Avec les manchots royaux de Gold Harbor – Géorgie du Sud
Année 2016
© Daphné Buiron
La grande traversée :
« D’aussi loin que je me souvienne, j’ai toujours été passionnée par la terre et le vivant, le volcanisme, la tectonique des plaques, la reproduction des plantes, la cartographie, la faune marine, le fonctionnement des océans et des étoiles. Une enfance sensibilisée mais aussi un petit quelque chose d’inné, une appétence particulière pour l’exploration. Je voulais connaître le nom des arbres, la raison de leur changement de couleur, les oiseaux qui les habitaient, les noms des papillons et des nuages dans lesquels s’accrochent les branches. Si la planète me fascinait, les êtres humains, en revanche, m’attiraient beaucoup moins. Je les ai vite dénigrés au profit des animaux, des plantes, des roches, du minéral, du vide astral.
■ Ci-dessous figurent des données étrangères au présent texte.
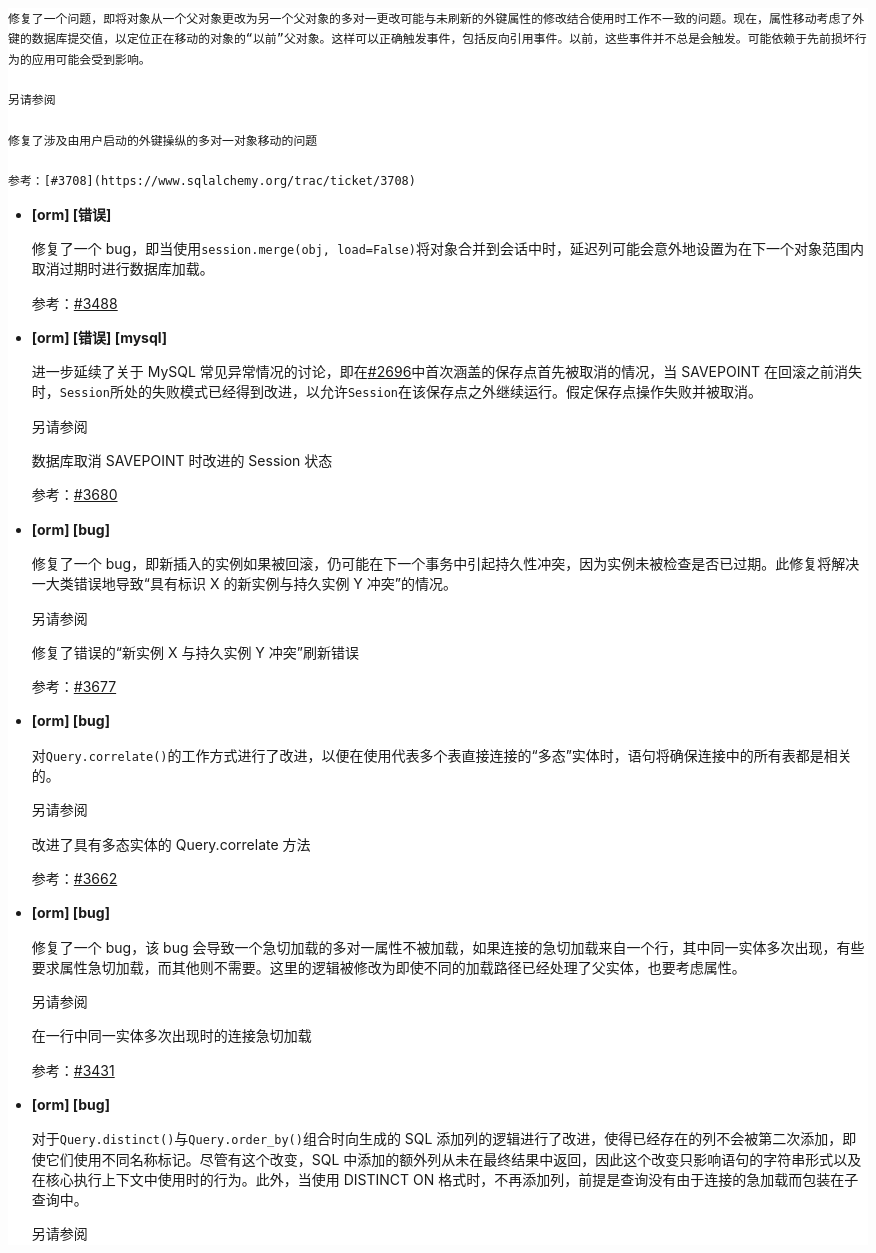     修复了一个问题，即将对象从一个父对象更改为另一个父对象的多对一更改可能与未刷新的外键属性的修改结合使用时工作不一致的问题。现在，属性移动考虑了外键的数据库提交值，以定位正在移动的对象的“以前”父对象。这样可以正确触发事件，包括反向引用事件。以前，这些事件并不总是会触发。可能依赖于先前损坏行为的应用可能会受到影响。

    另请参阅

    修复了涉及由用户启动的外键操纵的多对一对象移动的问题

    参考：[#3708](https://www.sqlalchemy.org/trac/ticket/3708)

+   **[orm] [错误]**

    修复了一个 bug，即当使用`session.merge(obj, load=False)`将对象合并到会话中时，延迟列可能会意外地设置为在下一个对象范围内取消过期时进行数据库加载。

    参考：[#3488](https://www.sqlalchemy.org/trac/ticket/3488)

+   **[orm] [错误] [mysql]**

    进一步延续了关于 MySQL 常见异常情况的讨论，即在[#2696](https://www.sqlalchemy.org/trac/ticket/2696)中首次涵盖的保存点首先被取消的情况，当 SAVEPOINT 在回滚之前消失时，`Session`所处的失败模式已经得到改进，以允许`Session`在该保存点之外继续运行。假定保存点操作失败并被取消。

    另请参阅

    数据库取消 SAVEPOINT 时改进的 Session 状态

    参考：[#3680](https://www.sqlalchemy.org/trac/ticket/3680)

+   **[orm] [bug]**

    修复了一个 bug，即新插入的实例如果被回滚，仍可能在下一个事务中引起持久性冲突，因为实例未被检查是否已过期。此修复将解决一大类错误地导致“具有标识 X 的新实例与持久实例 Y 冲突”的情况。

    另请参阅

    修复了错误的“新实例 X 与持久实例 Y 冲突”刷新错误

    参考：[#3677](https://www.sqlalchemy.org/trac/ticket/3677)

+   **[orm] [bug]**

    对`Query.correlate()`的工作方式进行了改进，以便在使用代表多个表直接连接的“多态”实体时，语句将确保连接中的所有表都是相关的。

    另请参阅

    改进了具有多态实体的 Query.correlate 方法

    参考：[#3662](https://www.sqlalchemy.org/trac/ticket/3662)

+   **[orm] [bug]**

    修复了一个 bug，该 bug 会导致一个急切加载的多对一属性不被加载，如果连接的急切加载来自一个行，其中同一实体多次出现，有些要求属性急切加载，而其他则不需要。这里的逻辑被修改为即使不同的加载路径已经处理了父实体，也要考虑属性。

    另请参阅

    在一行中同一实体多次出现时的连接急切加载

    参考：[#3431](https://www.sqlalchemy.org/trac/ticket/3431)

+   **[orm] [bug]**

    对于`Query.distinct()`与`Query.order_by()`组合时向生成的 SQL 添加列的逻辑进行了改进，使得已经存在的列不会被第二次添加，即使它们使用不同名称标记。尽管有这个改变，SQL 中添加的额外列从未在最终结果中返回，因此这个改变只影响语句的字符串形式以及在核心执行上下文中使用时的行为。此外，当使用 DISTINCT ON 格式时，不再添加列，前提是查询没有由于连接的急加载而包装在子查询中。

    另请参阅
À 15 ans, les sciences trouvaient résonance dans les écrits de Jules Verne et de Bernard Werber. J’aimais ces auteurs qui osaient franchir les limites du connu pour y insérer un soupçon de surnaturel, de réalités nouvelles, là où l’avéré laissait d’étroites brèches à l’imagination. J’habitais leur monde. Le métier de mes rêves changeait au fil des cours : archéologue, volcanologue, géologue, biologiste marin, météorologue et, enfin, astronaute. As-tro-naute. L’aventure ultime. Quitter la Terre, voler ! Partir observer les étoiles. Cela me tint longtemps. Jusqu’au lycée je n’en démordais pas. Je serai astronaute, quoi qu’on dise ! Mais la poésie fit place aux mathématiques et aux lois physiques. Mon rêve d’univers finit par s’écrouler. Les étoiles, une à une, s’éteignirent, jusqu’à ce que ne reste dans mon ciel qu’une lune. Elle était blanche. J’avais 16 ans. Je venais de découvrir l’existence de l’Antarctique. »
Habiter l’Antarctique
(p. 16-17, Transboréal, ? Sillages », 2023)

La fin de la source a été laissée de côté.